#### [Exercise objective]
Wherever a picture appears, leave it out, and transcribe the rest of the records exactly.

[Records for this exercise]

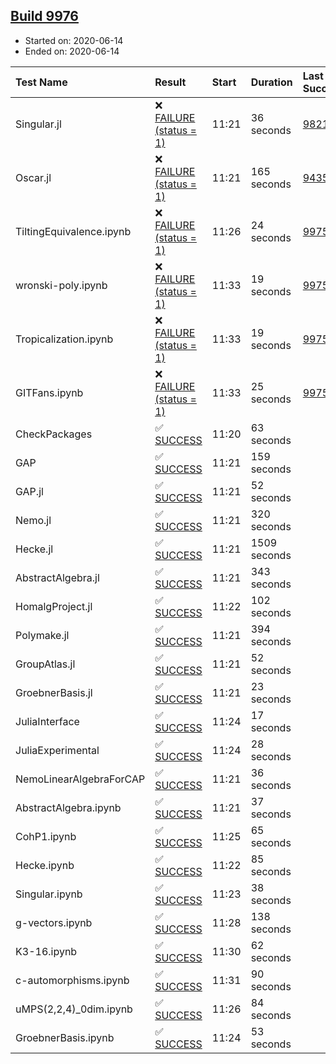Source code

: ## [Build 9976](https://oscarci.mathematik.uni-kl.de/job/oscar/9976/)

* Started on: 2020-06-14
* Ended on: 2020-06-14

| Test Name    | Result | Start | Duration | Last Success | First Failure |
|:-------------|:-------|:------|:---------|:-------------|:--------------|
| Singular.jl | ❌ [FAILURE (status = 1)](https://oscarci.mathematik.uni-kl.de/job/oscar/9976/artifact/logs/build-9976/Singular.jl.log) | 11:21 | 36 seconds | [9821](https://oscarci.mathematik.uni-kl.de/job/oscar/9821/) | [9822](https://oscarci.mathematik.uni-kl.de/job/oscar/9822/) |
| Oscar.jl | ❌ [FAILURE (status = 1)](https://oscarci.mathematik.uni-kl.de/job/oscar/9976/artifact/logs/build-9976/Oscar.jl.log) | 11:21 | 165 seconds | [9435](https://oscarci.mathematik.uni-kl.de/job/oscar/9435/) | [9436](https://oscarci.mathematik.uni-kl.de/job/oscar/9436/) |
| TiltingEquivalence.ipynb | ❌ [FAILURE (status = 1)](https://oscarci.mathematik.uni-kl.de/job/oscar/9976/artifact/logs/build-9976/TiltingEquivalence.ipynb.log) | 11:26 | 24 seconds | [9975](https://oscarci.mathematik.uni-kl.de/job/oscar/9975/) | [9976](https://oscarci.mathematik.uni-kl.de/job/oscar/9976/) |
| wronski-poly.ipynb | ❌ [FAILURE (status = 1)](https://oscarci.mathematik.uni-kl.de/job/oscar/9976/artifact/logs/build-9976/wronski-poly.ipynb.log) | 11:33 | 19 seconds | [9975](https://oscarci.mathematik.uni-kl.de/job/oscar/9975/) | [9976](https://oscarci.mathematik.uni-kl.de/job/oscar/9976/) |
| Tropicalization.ipynb | ❌ [FAILURE (status = 1)](https://oscarci.mathematik.uni-kl.de/job/oscar/9976/artifact/logs/build-9976/Tropicalization.ipynb.log) | 11:33 | 19 seconds | [9975](https://oscarci.mathematik.uni-kl.de/job/oscar/9975/) | [9976](https://oscarci.mathematik.uni-kl.de/job/oscar/9976/) |
| GITFans.ipynb | ❌ [FAILURE (status = 1)](https://oscarci.mathematik.uni-kl.de/job/oscar/9976/artifact/logs/build-9976/GITFans.ipynb.log) | 11:33 | 25 seconds | [9975](https://oscarci.mathematik.uni-kl.de/job/oscar/9975/) | [9976](https://oscarci.mathematik.uni-kl.de/job/oscar/9976/) |
| CheckPackages | ✅ [SUCCESS](https://oscarci.mathematik.uni-kl.de/job/oscar/9976/artifact/logs/build-9976/CheckPackages.log) | 11:20 | 63 seconds |  |  |
| GAP | ✅ [SUCCESS](https://oscarci.mathematik.uni-kl.de/job/oscar/9976/artifact/logs/build-9976/GAP.log) | 11:21 | 159 seconds |  |  |
| GAP.jl | ✅ [SUCCESS](https://oscarci.mathematik.uni-kl.de/job/oscar/9976/artifact/logs/build-9976/GAP.jl.log) | 11:21 | 52 seconds |  |  |
| Nemo.jl | ✅ [SUCCESS](https://oscarci.mathematik.uni-kl.de/job/oscar/9976/artifact/logs/build-9976/Nemo.jl.log) | 11:21 | 320 seconds |  |  |
| Hecke.jl | ✅ [SUCCESS](https://oscarci.mathematik.uni-kl.de/job/oscar/9976/artifact/logs/build-9976/Hecke.jl.log) | 11:21 | 1509 seconds |  |  |
| AbstractAlgebra.jl | ✅ [SUCCESS](https://oscarci.mathematik.uni-kl.de/job/oscar/9976/artifact/logs/build-9976/AbstractAlgebra.jl.log) | 11:21 | 343 seconds |  |  |
| HomalgProject.jl | ✅ [SUCCESS](https://oscarci.mathematik.uni-kl.de/job/oscar/9976/artifact/logs/build-9976/HomalgProject.jl.log) | 11:22 | 102 seconds |  |  |
| Polymake.jl | ✅ [SUCCESS](https://oscarci.mathematik.uni-kl.de/job/oscar/9976/artifact/logs/build-9976/Polymake.jl.log) | 11:21 | 394 seconds |  |  |
| GroupAtlas.jl | ✅ [SUCCESS](https://oscarci.mathematik.uni-kl.de/job/oscar/9976/artifact/logs/build-9976/GroupAtlas.jl.log) | 11:21 | 52 seconds |  |  |
| GroebnerBasis.jl | ✅ [SUCCESS](https://oscarci.mathematik.uni-kl.de/job/oscar/9976/artifact/logs/build-9976/GroebnerBasis.jl.log) | 11:21 | 23 seconds |  |  |
| JuliaInterface | ✅ [SUCCESS](https://oscarci.mathematik.uni-kl.de/job/oscar/9976/artifact/logs/build-9976/JuliaInterface.log) | 11:24 | 17 seconds |  |  |
| JuliaExperimental | ✅ [SUCCESS](https://oscarci.mathematik.uni-kl.de/job/oscar/9976/artifact/logs/build-9976/JuliaExperimental.log) | 11:24 | 28 seconds |  |  |
| NemoLinearAlgebraForCAP | ✅ [SUCCESS](https://oscarci.mathematik.uni-kl.de/job/oscar/9976/artifact/logs/build-9976/NemoLinearAlgebraForCAP.log) | 11:21 | 36 seconds |  |  |
| AbstractAlgebra.ipynb | ✅ [SUCCESS](https://oscarci.mathematik.uni-kl.de/job/oscar/9976/artifact/logs/build-9976/AbstractAlgebra.ipynb.log) | 11:21 | 37 seconds |  |  |
| CohP1.ipynb | ✅ [SUCCESS](https://oscarci.mathematik.uni-kl.de/job/oscar/9976/artifact/logs/build-9976/CohP1.ipynb.log) | 11:25 | 65 seconds |  |  |
| Hecke.ipynb | ✅ [SUCCESS](https://oscarci.mathematik.uni-kl.de/job/oscar/9976/artifact/logs/build-9976/Hecke.ipynb.log) | 11:22 | 85 seconds |  |  |
| Singular.ipynb | ✅ [SUCCESS](https://oscarci.mathematik.uni-kl.de/job/oscar/9976/artifact/logs/build-9976/Singular.ipynb.log) | 11:23 | 38 seconds |  |  |
| g-vectors.ipynb | ✅ [SUCCESS](https://oscarci.mathematik.uni-kl.de/job/oscar/9976/artifact/logs/build-9976/g-vectors.ipynb.log) | 11:28 | 138 seconds |  |  |
| K3-16.ipynb | ✅ [SUCCESS](https://oscarci.mathematik.uni-kl.de/job/oscar/9976/artifact/logs/build-9976/K3-16.ipynb.log) | 11:30 | 62 seconds |  |  |
| c-automorphisms.ipynb | ✅ [SUCCESS](https://oscarci.mathematik.uni-kl.de/job/oscar/9976/artifact/logs/build-9976/c-automorphisms.ipynb.log) | 11:31 | 90 seconds |  |  |
| uMPS(2,2,4)_0dim.ipynb | ✅ [SUCCESS](https://oscarci.mathematik.uni-kl.de/job/oscar/9976/artifact/logs/build-9976/uMPS-2-2-4-_0dim.ipynb.log) | 11:26 | 84 seconds |  |  |
| GroebnerBasis.ipynb | ✅ [SUCCESS](https://oscarci.mathematik.uni-kl.de/job/oscar/9976/artifact/logs/build-9976/GroebnerBasis.ipynb.log) | 11:24 | 53 seconds |  |  |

[/Records for this exercise]

#### [Output below]
Source code

: ## [Build 9976](https://oscarci.mathematik.uni-kl.de/job/oscar/9976/)

* Started on: 2020-06-14
* Ended on: 2020-06-14

| Test Name    | Result | Start | Duration | Last Success | First Failure |
|:-------------|:-------|:------|:---------|:-------------|:--------------|
| Singular.jl | ❌ [FAILURE (status = 1)](https://oscarci.mathematik.uni-kl.de/job/oscar/9976/artifact/logs/build-9976/Singular.jl.log) | 11:21 | 36 seconds | [9821](https://oscarci.mathematik.uni-kl.de/job/oscar/9821/) | [9822](https://oscarci.mathematik.uni-kl.de/job/oscar/9822/) |
| Oscar.jl | ❌ [FAILURE (status = 1)](https://oscarci.mathematik.uni-kl.de/job/oscar/9976/artifact/logs/build-9976/Oscar.jl.log) | 11:21 | 165 seconds | [9435](https://oscarci.mathematik.uni-kl.de/job/oscar/9435/) | [9436](https://oscarci.mathematik.uni-kl.de/job/oscar/9436/) |
| TiltingEquivalence.ipynb | ❌ [FAILURE (status = 1)](https://oscarci.mathematik.uni-kl.de/job/oscar/9976/artifact/logs/build-9976/TiltingEquivalence.ipynb.log) | 11:26 | 24 seconds | [9975](https://oscarci.mathematik.uni-kl.de/job/oscar/9975/) | [9976](https://oscarci.mathematik.uni-kl.de/job/oscar/9976/) |
| wronski-poly.ipynb | ❌ [FAILURE (status = 1)](https://oscarci.mathematik.uni-kl.de/job/oscar/9976/artifact/logs/build-9976/wronski-poly.ipynb.log) | 11:33 | 19 seconds | [9975](https://oscarci.mathematik.uni-kl.de/job/oscar/9975/) | [9976](https://oscarci.mathematik.uni-kl.de/job/oscar/9976/) |
| Tropicalization.ipynb | ❌ [FAILURE (status = 1)](https://oscarci.mathematik.uni-kl.de/job/oscar/9976/artifact/logs/build-9976/Tropicalization.ipynb.log) | 11:33 | 19 seconds | [9975](https://oscarci.mathematik.uni-kl.de/job/oscar/9975/) | [9976](https://oscarci.mathematik.uni-kl.de/job/oscar/9976/) |
| GITFans.ipynb | ❌ [FAILURE (status = 1)](https://oscarci.mathematik.uni-kl.de/job/oscar/9976/artifact/logs/build-9976/GITFans.ipynb.log) | 11:33 | 25 seconds | [9975](https://oscarci.mathematik.uni-kl.de/job/oscar/9975/) | [9976](https://oscarci.mathematik.uni-kl.de/job/oscar/9976/) |
| CheckPackages | ✅ [SUCCESS](https://oscarci.mathematik.uni-kl.de/job/oscar/9976/artifact/logs/build-9976/CheckPackages.log) | 11:20 | 63 seconds |  |  |
| GAP | ✅ [SUCCESS](https://oscarci.mathematik.uni-kl.de/job/oscar/9976/artifact/logs/build-9976/GAP.log) | 11:21 | 159 seconds |  |  |
| GAP.jl | ✅ [SUCCESS](https://oscarci.mathematik.uni-kl.de/job/oscar/9976/artifact/logs/build-9976/GAP.jl.log) | 11:21 | 52 seconds |  |  |
| Nemo.jl | ✅ [SUCCESS](https://oscarci.mathematik.uni-kl.de/job/oscar/9976/artifact/logs/build-9976/Nemo.jl.log) | 11:21 | 320 seconds |  |  |
| Hecke.jl | ✅ [SUCCESS](https://oscarci.mathematik.uni-kl.de/job/oscar/9976/artifact/logs/build-9976/Hecke.jl.log) | 11:21 | 1509 seconds |  |  |
| AbstractAlgebra.jl | ✅ [SUCCESS](https://oscarci.mathematik.uni-kl.de/job/oscar/9976/artifact/logs/build-9976/AbstractAlgebra.jl.log) | 11:21 | 343 seconds |  |  |
| HomalgProject.jl | ✅ [SUCCESS](https://oscarci.mathematik.uni-kl.de/job/oscar/9976/artifact/logs/build-9976/HomalgProject.jl.log) | 11:22 | 102 seconds |  |  |
| Polymake.jl | ✅ [SUCCESS](https://oscarci.mathematik.uni-kl.de/job/oscar/9976/artifact/logs/build-9976/Polymake.jl.log) | 11:21 | 394 seconds |  |  |
| GroupAtlas.jl | ✅ [SUCCESS](https://oscarci.mathematik.uni-kl.de/job/oscar/9976/artifact/logs/build-9976/GroupAtlas.jl.log) | 11:21 | 52 seconds |  |  |
| GroebnerBasis.jl | ✅ [SUCCESS](https://oscarci.mathematik.uni-kl.de/job/oscar/9976/artifact/logs/build-9976/GroebnerBasis.jl.log) | 11:21 | 23 seconds |  |  |
| JuliaInterface | ✅ [SUCCESS](https://oscarci.mathematik.uni-kl.de/job/oscar/9976/artifact/logs/build-9976/JuliaInterface.log) | 11:24 | 17 seconds |  |  |
| JuliaExperimental | ✅ [SUCCESS](https://oscarci.mathematik.uni-kl.de/job/oscar/9976/artifact/logs/build-9976/JuliaExperimental.log) | 11:24 | 28 seconds |  |  |
| NemoLinearAlgebraForCAP | ✅ [SUCCESS](https://oscarci.mathematik.uni-kl.de/job/oscar/9976/artifact/logs/build-9976/NemoLinearAlgebraForCAP.log) | 11:21 | 36 seconds |  |  |
| AbstractAlgebra.ipynb | ✅ [SUCCESS](https://oscarci.mathematik.uni-kl.de/job/oscar/9976/artifact/logs/build-9976/AbstractAlgebra.ipynb.log) | 11:21 | 37 seconds |  |  |
| CohP1.ipynb | ✅ [SUCCESS](https://oscarci.mathematik.uni-kl.de/job/oscar/9976/artifact/logs/build-9976/CohP1.ipynb.log) | 11:25 | 65 seconds |  |  |
| Hecke.ipynb | ✅ [SUCCESS](https://oscarci.mathematik.uni-kl.de/job/oscar/9976/artifact/logs/build-9976/Hecke.ipynb.log) | 11:22 | 85 seconds |  |  |
| Singular.ipynb | ✅ [SUCCESS](https://oscarci.mathematik.uni-kl.de/job/oscar/9976/artifact/logs/build-9976/Singular.ipynb.log) | 11:23 | 38 seconds |  |  |
| g-vectors.ipynb | ✅ [SUCCESS](https://oscarci.mathematik.uni-kl.de/job/oscar/9976/artifact/logs/build-9976/g-vectors.ipynb.log) | 11:28 | 138 seconds |  |  |
| K3-16.ipynb | ✅ [SUCCESS](https://oscarci.mathematik.uni-kl.de/job/oscar/9976/artifact/logs/build-9976/K3-16.ipynb.log) | 11:30 | 62 seconds |  |  |
| c-automorphisms.ipynb | ✅ [SUCCESS](https://oscarci.mathematik.uni-kl.de/job/oscar/9976/artifact/logs/build-9976/c-automorphisms.ipynb.log) | 11:31 | 90 seconds |  |  |
| uMPS(2,2,4)_0dim.ipynb | ✅ [SUCCESS](https://oscarci.mathematik.uni-kl.de/job/oscar/9976/artifact/logs/build-9976/uMPS-2-2-4-_0dim.ipynb.log) | 11:26 | 84 seconds |  |  |
| GroebnerBasis.ipynb | ✅ [SUCCESS](https://oscarci.mathematik.uni-kl.de/job/oscar/9976/artifact/logs/build-9976/GroebnerBasis.ipynb.log) | 11:24 | 53 seconds |  |  |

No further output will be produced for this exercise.